▸ Requirement: Your reply must contain the full listing below, reproduced exactly, but no pictures.

▸ Data listing:

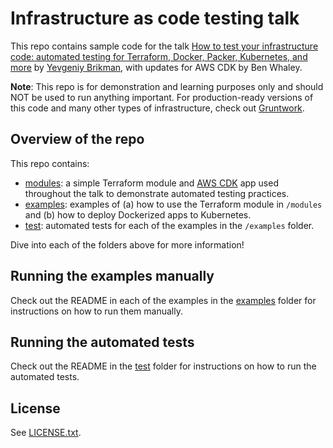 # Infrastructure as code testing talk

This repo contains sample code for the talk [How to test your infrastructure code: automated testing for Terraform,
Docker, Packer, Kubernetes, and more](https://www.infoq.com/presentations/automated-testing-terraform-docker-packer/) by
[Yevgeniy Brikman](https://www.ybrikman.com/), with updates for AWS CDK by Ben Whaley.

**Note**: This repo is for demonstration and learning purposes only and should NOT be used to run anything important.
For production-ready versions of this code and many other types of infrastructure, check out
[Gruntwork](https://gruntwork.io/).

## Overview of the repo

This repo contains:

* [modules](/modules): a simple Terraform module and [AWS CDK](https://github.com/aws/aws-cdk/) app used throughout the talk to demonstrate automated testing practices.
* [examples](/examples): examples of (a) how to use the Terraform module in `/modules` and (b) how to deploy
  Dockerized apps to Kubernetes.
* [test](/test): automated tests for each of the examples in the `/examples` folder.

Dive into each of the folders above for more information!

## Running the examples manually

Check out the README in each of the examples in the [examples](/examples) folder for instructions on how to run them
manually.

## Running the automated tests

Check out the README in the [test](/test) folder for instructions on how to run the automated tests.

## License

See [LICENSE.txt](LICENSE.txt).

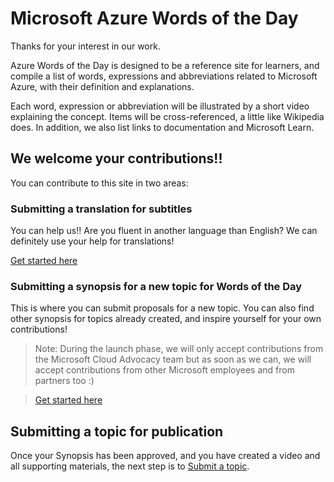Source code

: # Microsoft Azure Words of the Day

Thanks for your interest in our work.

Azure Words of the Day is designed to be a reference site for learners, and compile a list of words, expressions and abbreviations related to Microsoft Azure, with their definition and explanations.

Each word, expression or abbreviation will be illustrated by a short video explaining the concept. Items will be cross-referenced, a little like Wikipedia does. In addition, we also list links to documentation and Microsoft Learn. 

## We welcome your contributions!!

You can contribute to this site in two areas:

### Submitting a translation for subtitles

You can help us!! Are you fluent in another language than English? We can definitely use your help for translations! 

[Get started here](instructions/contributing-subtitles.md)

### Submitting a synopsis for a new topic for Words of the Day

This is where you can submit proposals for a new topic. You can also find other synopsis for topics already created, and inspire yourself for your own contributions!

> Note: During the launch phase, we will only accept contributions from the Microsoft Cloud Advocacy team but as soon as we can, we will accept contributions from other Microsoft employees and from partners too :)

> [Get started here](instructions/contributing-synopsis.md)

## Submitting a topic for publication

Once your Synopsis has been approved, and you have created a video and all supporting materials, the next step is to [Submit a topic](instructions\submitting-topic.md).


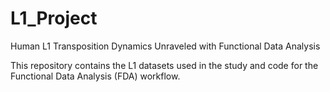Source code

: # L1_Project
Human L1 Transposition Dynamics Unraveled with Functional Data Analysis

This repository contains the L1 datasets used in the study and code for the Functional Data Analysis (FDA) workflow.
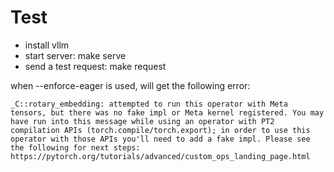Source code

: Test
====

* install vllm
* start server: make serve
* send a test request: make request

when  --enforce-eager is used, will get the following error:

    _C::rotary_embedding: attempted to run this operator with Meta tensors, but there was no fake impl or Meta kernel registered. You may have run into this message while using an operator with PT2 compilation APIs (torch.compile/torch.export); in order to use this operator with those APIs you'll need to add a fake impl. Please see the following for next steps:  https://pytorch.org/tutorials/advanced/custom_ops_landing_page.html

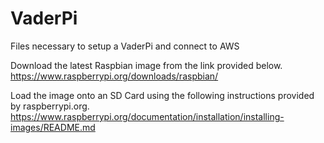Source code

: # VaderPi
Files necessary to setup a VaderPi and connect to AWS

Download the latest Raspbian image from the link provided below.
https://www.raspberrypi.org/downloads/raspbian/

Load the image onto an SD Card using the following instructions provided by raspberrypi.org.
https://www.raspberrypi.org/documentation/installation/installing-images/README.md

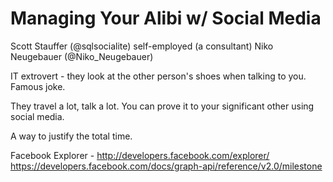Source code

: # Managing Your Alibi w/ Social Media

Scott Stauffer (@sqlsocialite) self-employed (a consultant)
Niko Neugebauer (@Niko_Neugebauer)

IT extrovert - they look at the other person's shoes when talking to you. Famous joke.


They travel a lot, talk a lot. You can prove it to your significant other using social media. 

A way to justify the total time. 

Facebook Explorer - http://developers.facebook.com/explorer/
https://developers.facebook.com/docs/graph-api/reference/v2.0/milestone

▸ Answer to this task:
 # Infrastructure as code testing talk

This repo contains sample code for the talk [How to test your infrastructure code: automated testing for Terraform,
Docker, Packer, Kubernetes, and more](https://www.infoq.com/presentations/automated-testing-terraform-docker-packer/) by
[Yevgeniy Brikman](https://www.ybrikman.com/), with updates for AWS CDK by Ben Whaley.

**Note**: This repo is for demonstration and learning purposes only and should NOT be used to run anything important.
For production-ready versions of this code and many other types of infrastructure, check out
[Gruntwork](https://gruntwork.io/).

## Overview of the repo

This repo contains:

* [modules](/modules): a simple Terraform module and [AWS CDK](https://github.com/aws/aws-cdk/) app used throughout the talk to demonstrate automated testing practices.
* [examples](/examples): examples of (a) how to use the Terraform module in `/modules` and (b) how to deploy
  Dockerized apps to Kubernetes.
* [test](/test): automated tests for each of the examples in the `/examples` folder.

Dive into each of the folders above for more information!

## Running the examples manually

Check out the README in each of the examples in the [examples](/examples) folder for instructions on how to run them
manually.

## Running the automated tests

Check out the README in the [test](/test) folder for instructions on how to run the automated tests.

## License

See [LICENSE.txt](LICENSE.txt).

Source code

: # Microsoft Azure Words of the Day

Thanks for your interest in our work.

Azure Words of the Day is designed to be a reference site for learners, and compile a list of words, expressions and abbreviations related to Microsoft Azure, with their definition and explanations.

Each word, expression or abbreviation will be illustrated by a short video explaining the concept. Items will be cross-referenced, a little like Wikipedia does. In addition, we also list links to documentation and Microsoft Learn. 

## We welcome your contributions!!

You can contribute to this site in two areas:

### Submitting a translation for subtitles

You can help us!! Are you fluent in another language than English? We can definitely use your help for translations! 

[Get started here](instructions/contributing-subtitles.md)

### Submitting a synopsis for a new topic for Words of the Day

This is where you can submit proposals for a new topic. You can also find other synopsis for topics already created, and inspire yourself for your own contributions!

> Note: During the launch phase, we will only accept contributions from the Microsoft Cloud Advocacy team but as soon as we can, we will accept contributions from other Microsoft employees and from partners too :)

> [Get started here](instructions/contributing-synopsis.md)

## Submitting a topic for publication

Once your Synopsis has been approved, and you have created a video and all supporting materials, the next step is to [Submit a topic](instructions\submitting-topic.md).


Source code

: # L1_Project
Human L1 Transposition Dynamics Unraveled with Functional Data Analysis

This repository contains the L1 datasets used in the study and code for the Functional Data Analysis (FDA) workflow.
Source code

: Test
====

* install vllm
* start server: make serve
* send a test request: make request

when  --enforce-eager is used, will get the following error:

    _C::rotary_embedding: attempted to run this operator with Meta tensors, but there was no fake impl or Meta kernel registered. You may have run into this message while using an operator with PT2 compilation APIs (torch.compile/torch.export); in order to use this operator with those APIs you'll need to add a fake impl. Please see the following for next steps:  https://pytorch.org/tutorials/advanced/custom_ops_landing_page.html

Source code

: # VaderPi
Files necessary to setup a VaderPi and connect to AWS

Download the latest Raspbian image from the link provided below.
https://www.raspberrypi.org/downloads/raspbian/

Load the image onto an SD Card using the following instructions provided by raspberrypi.org.
https://www.raspberrypi.org/documentation/installation/installing-images/README.md

Source code

: # Managing Your Alibi w/ Social Media

Scott Stauffer (@sqlsocialite) self-employed (a consultant)
Niko Neugebauer (@Niko_Neugebauer)

IT extrovert - they look at the other person's shoes when talking to you. Famous joke.


They travel a lot, talk a lot. You can prove it to your significant other using social media. 

A way to justify the total time. 

Facebook Explorer - http://developers.facebook.com/explorer/
https://developers.facebook.com/docs/graph-api/reference/v2.0/milestone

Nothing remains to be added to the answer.